2007, Kathleen Bacus, Calamity Jayne and the Campus Caper, page 203:
No friggin' way was Dixie the dwarfette going to defeat Tressa Jayne Turner, rodeo queen.
2008, James Hamilton-Paterson, Rancid Pansies, page 195:
[…] & they were also interviewed by that poison dwarfette Leo Wolstenholme from Global Eyeball who had flown over specially. You know - the one whose boob op. ended up in court along with that unfortunate journalist who'd referred to her ubiquitous cleavage as 'Silicone Valley' in his column?
2005, Karen O'Connor, Gettin' Old Ain't For Wimps, page 212:
In that moment, Snow Bites began seeing for the first time in a long time what is important and true and worthwhile in life. She decided to take charge of the Seven Dwarfettes: Crabby, Grouchy, Cranky, Ornery, Nasty, Mouthy, and Meany.
2008, Michael Pastore, "The Grapes of Roth", in The Zorba Anthology of Love Stories, page 266:
Her outstanding feature was her nose, an enormous pyramid-shaped nose which reminded me of clowns, gargoyles, dwarfettes, cartoon gnomes.
2009, Chris Evans, The Light of Burning Shadows, page 153:
Yimt smiled up at him. "I'm happily married, remember? And even if I was unhappily married, dwarfettes take marital vows seriously. Did you know they don't wear a wedding ring? Chafes their finger when swinging an axe, which, as it happens, is the traditional marriage gift a mother gives her daughter."
“I’m so sorry. Your Majesty,” he blubbers. “Please don’t put me in the stocks, I beg of you. I have three little dwarfettes at home and I was only trying to do my job!”
2022, Jonathan Gage, The Victoria Passages, page 220:
Nanna rang a bell and a small dwarfette appeared. […]
Noun: "(US, nonce word, dated) the wife of a candidate in the 1988 Democratic Party presidential primaries"
1987, Harrison Rainie, "The other hot race for the White House", U.S. News & World Report, 28 September 1987, page 36:
The next First Lady—be she one of the Democrats’ “fabulous dwarfettes” (a reference to their husbands’ status in a relatively undifferentiated pack of candidates) or one of the Republican running mates—will be more Eleanor Roosevelt than Mamie Eisenhower.
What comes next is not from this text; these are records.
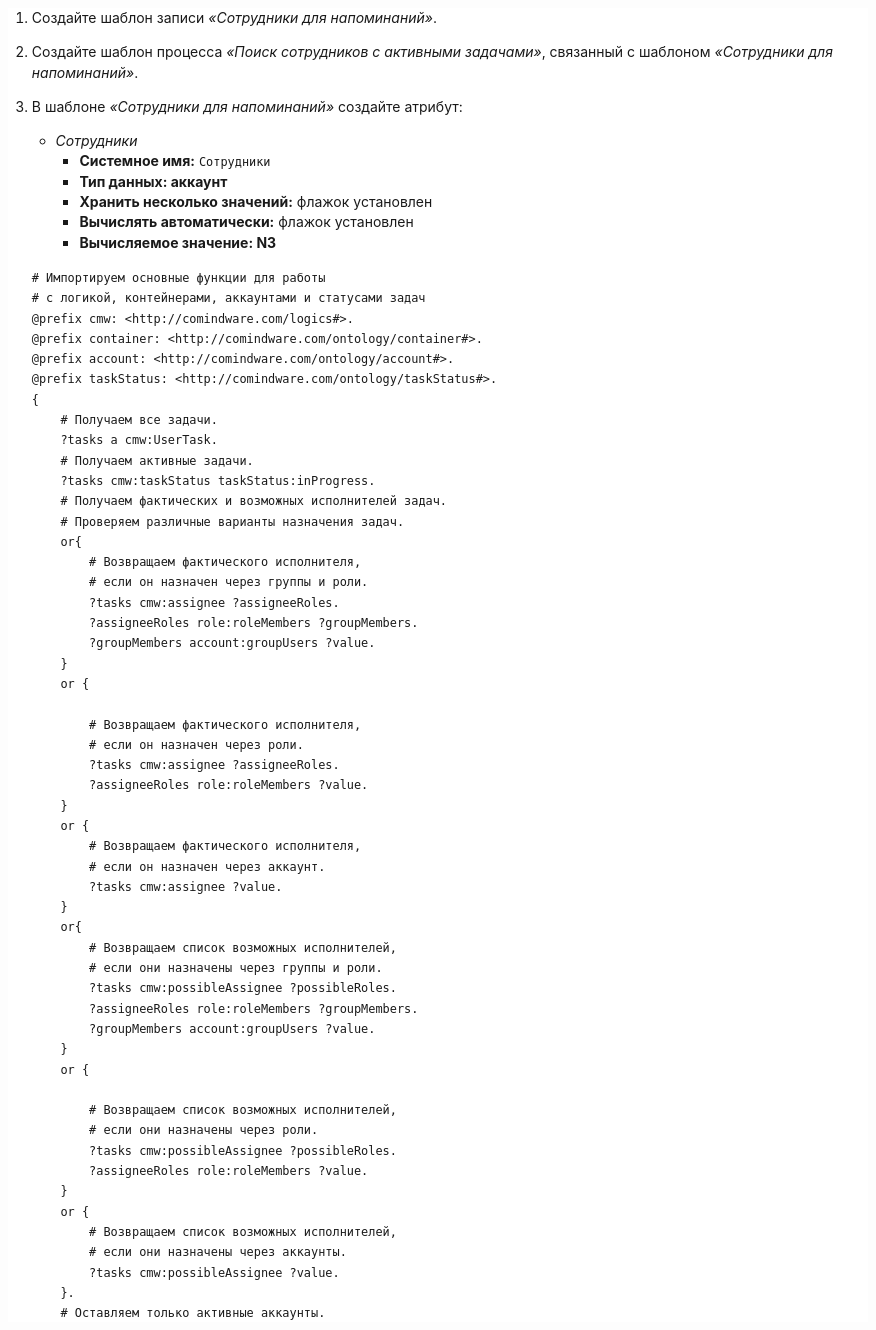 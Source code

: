 1. Создайте шаблон записи *«Сотрудники для напоминаний»*.
2. Создайте шаблон процесса *«Поиск сотрудников с активными задачами»*, связанный с шаблоном *«Сотрудники для напоминаний»*.
3. В шаблоне *«Сотрудники для напоминаний»* создайте атрибут:

   - *Сотрудники*
     - **Системное имя:** `Сотрудники`
     - **Тип данных: аккаунт**
     - **Хранить несколько значений:** флажок установлен
     - **Вычислять автоматически:** флажок установлен
     - **Вычисляемое значение: N3**

   ```
   # Импортируем основные функции для работы
   # с логикой, контейнерами, аккаунтами и статусами задач
   @prefix cmw: <http://comindware.com/logics#>.
   @prefix container: <http://comindware.com/ontology/container#>.
   @prefix account: <http://comindware.com/ontology/account#>.
   @prefix taskStatus: <http://comindware.com/ontology/taskStatus#>.
   {
       # Получаем все задачи.
       ?tasks a cmw:UserTask.
       # Получаем активные задачи.
       ?tasks cmw:taskStatus taskStatus:inProgress.
       # Получаем фактических и возможных исполнителей задач.
       # Проверяем различные варианты назначения задач.
       or{
           # Возвращаем фактического исполнителя,
           # если он назначен через группы и роли.
           ?tasks cmw:assignee ?assigneeRoles.
           ?assigneeRoles role:roleMembers ?groupMembers.
           ?groupMembers account:groupUsers ?value.
       }
       or {

           # Возвращаем фактического исполнителя,
           # если он назначен через роли.
           ?tasks cmw:assignee ?assigneeRoles.
           ?assigneeRoles role:roleMembers ?value.
       }
       or {
           # Возвращаем фактического исполнителя,
           # если он назначен через аккаунт.
           ?tasks cmw:assignee ?value.
       }
       or{
           # Возвращаем список возможных исполнителей,
           # если они назначены через группы и роли.
           ?tasks cmw:possibleAssignee ?possibleRoles.
           ?assigneeRoles role:roleMembers ?groupMembers.
           ?groupMembers account:groupUsers ?value.
       }
       or {

           # Возвращаем список возможных исполнителей,
           # если они назначены через роли.
           ?tasks cmw:possibleAssignee ?possibleRoles.
           ?assigneeRoles role:roleMembers ?value.
       }
       or {
           # Возвращаем список возможных исполнителей,
           # если они назначены через аккаунты.
           ?tasks cmw:possibleAssignee ?value.
       }.
       # Оставляем только активные аккаунты.
   ``` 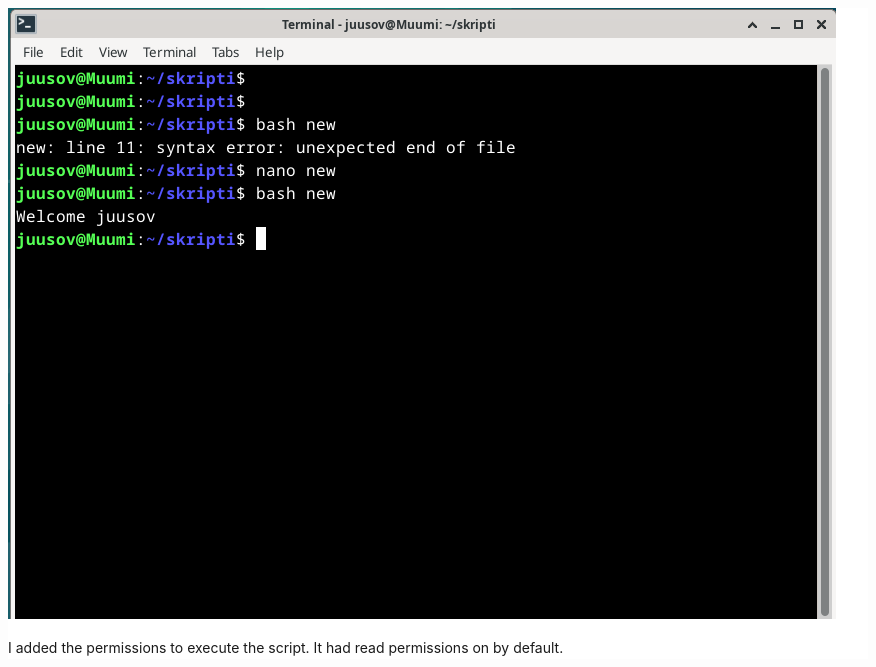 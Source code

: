 ![21](Screenshots/7/21.png)

I added the permissions to execute the script. It had read permissions on by default.
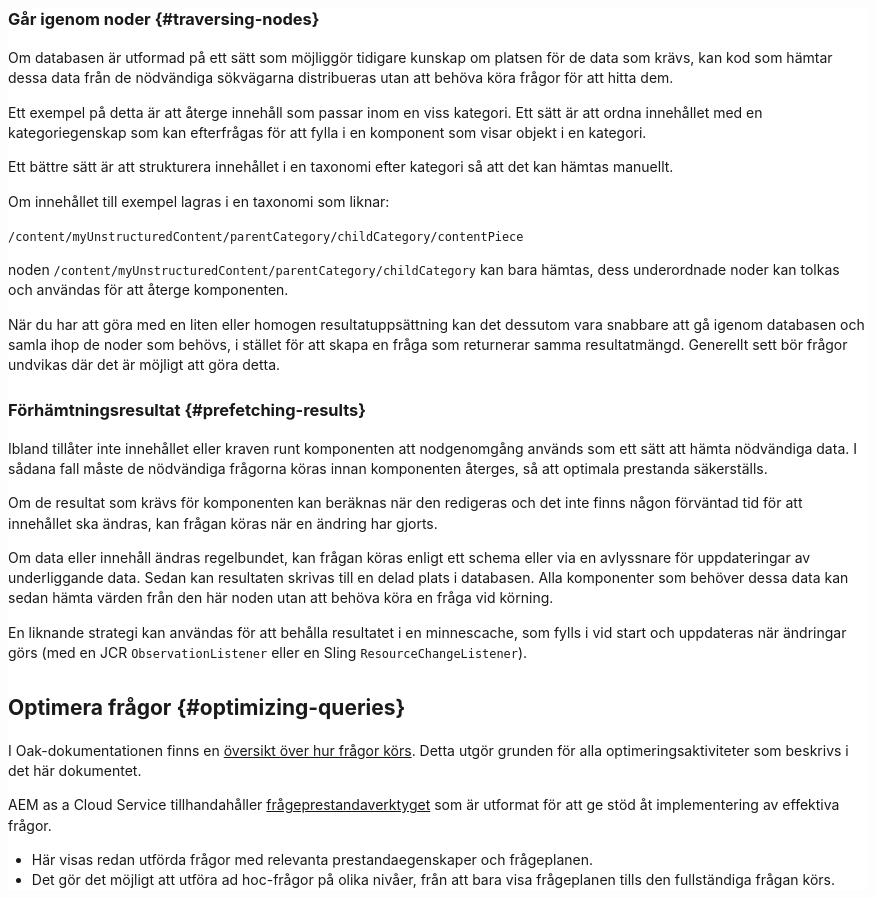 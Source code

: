 ### Går igenom noder {#traversing-nodes}

Om databasen är utformad på ett sätt som möjliggör tidigare kunskap om platsen för de data som krävs, kan kod som hämtar dessa data från de nödvändiga sökvägarna distribueras utan att behöva köra frågor för att hitta dem.

Ett exempel på detta är att återge innehåll som passar inom en viss kategori. Ett sätt är att ordna innehållet med en kategoriegenskap som kan efterfrågas för att fylla i en komponent som visar objekt i en kategori.

Ett bättre sätt är att strukturera innehållet i en taxonomi efter kategori så att det kan hämtas manuellt.

Om innehållet till exempel lagras i en taxonomi som liknar:

```xml
/content/myUnstructuredContent/parentCategory/childCategory/contentPiece
```

noden `/content/myUnstructuredContent/parentCategory/childCategory` kan bara hämtas, dess underordnade noder kan tolkas och användas för att återge komponenten.

När du har att göra med en liten eller homogen resultatuppsättning kan det dessutom vara snabbare att gå igenom databasen och samla ihop de noder som behövs, i stället för att skapa en fråga som returnerar samma resultatmängd. Generellt sett bör frågor undvikas där det är möjligt att göra detta.

### Förhämtningsresultat {#prefetching-results}

Ibland tillåter inte innehållet eller kraven runt komponenten att nodgenomgång används som ett sätt att hämta nödvändiga data. I sådana fall måste de nödvändiga frågorna köras innan komponenten återges, så att optimala prestanda säkerställs.

Om de resultat som krävs för komponenten kan beräknas när den redigeras och det inte finns någon förväntad tid för att innehållet ska ändras, kan frågan köras när en ändring har gjorts.

Om data eller innehåll ändras regelbundet, kan frågan köras enligt ett schema eller via en avlyssnare för uppdateringar av underliggande data. Sedan kan resultaten skrivas till en delad plats i databasen. Alla komponenter som behöver dessa data kan sedan hämta värden från den här noden utan att behöva köra en fråga vid körning.

En liknande strategi kan användas för att behålla resultatet i en minnescache, som fylls i vid start och uppdateras när ändringar görs (med en JCR `ObservationListener` eller en Sling `ResourceChangeListener`).

## Optimera frågor {#optimizing-queries}

I Oak-dokumentationen finns en [översikt över hur frågor körs](https://jackrabbit.apache.org/oak/docs/query/query-engine.html#query-processing). Detta utgör grunden för alla optimeringsaktiviteter som beskrivs i det här dokumentet.

AEM as a Cloud Service tillhandahåller [frågeprestandaverktyget](#query-performance-tool) som är utformat för att ge stöd åt implementering av effektiva frågor.

* Här visas redan utförda frågor med relevanta prestandaegenskaper och frågeplanen.
* Det gör det möjligt att utföra ad hoc-frågor på olika nivåer, från att bara visa frågeplanen tills den fullständiga frågan körs.
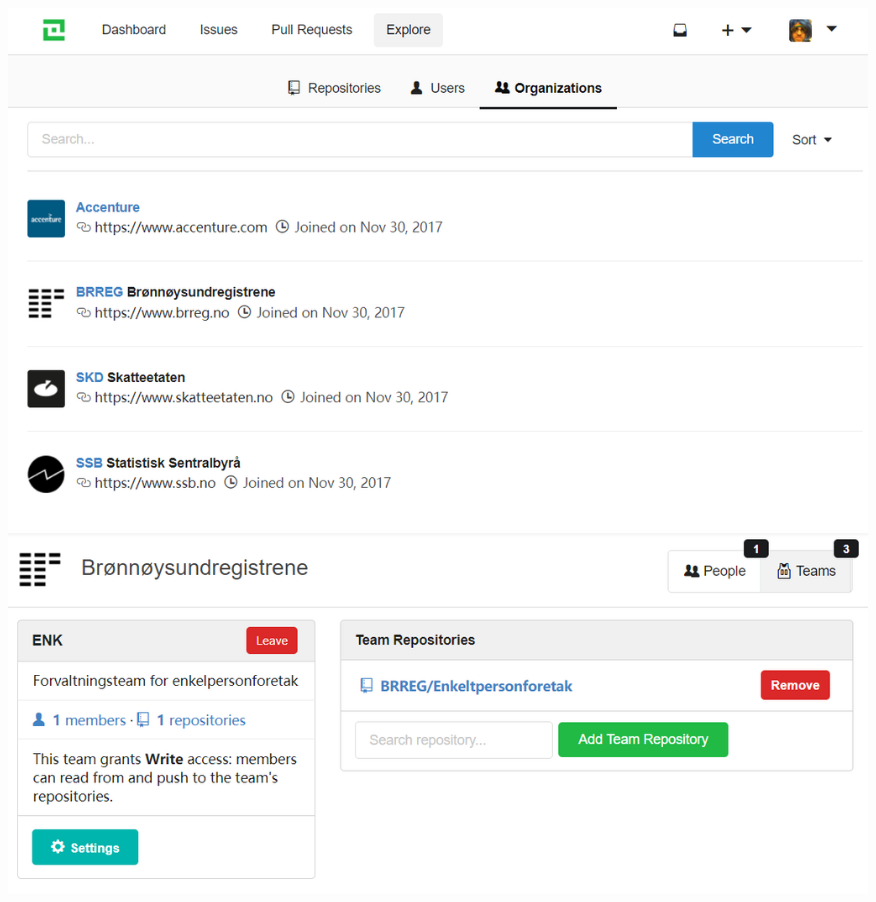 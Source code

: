 ![Liste over organisasjoner](orgs.png "Liste over organisasjoner")

![Repositories tildelt team ENK](team-repos.png "Repositories tildelt team ENK")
Each woman spoke for five minutes about her plans as a presidential spouse. Rather than overlook the nickname, the "Seven Dwarfs!' by which the Democratic candidates are widely known, Hattie provided the light touches to the forum (and stole the headlines in the Washington Times and the San Francisco Chronicle) by dubbing the group, "The Fabulous Dwarfettes!" She considered the names of presidential spouses of the past, Eleanor, Jacqueline and Rosalynn, then said, "And then I look at us. People with names like Hattie, Kitty, Tipper!"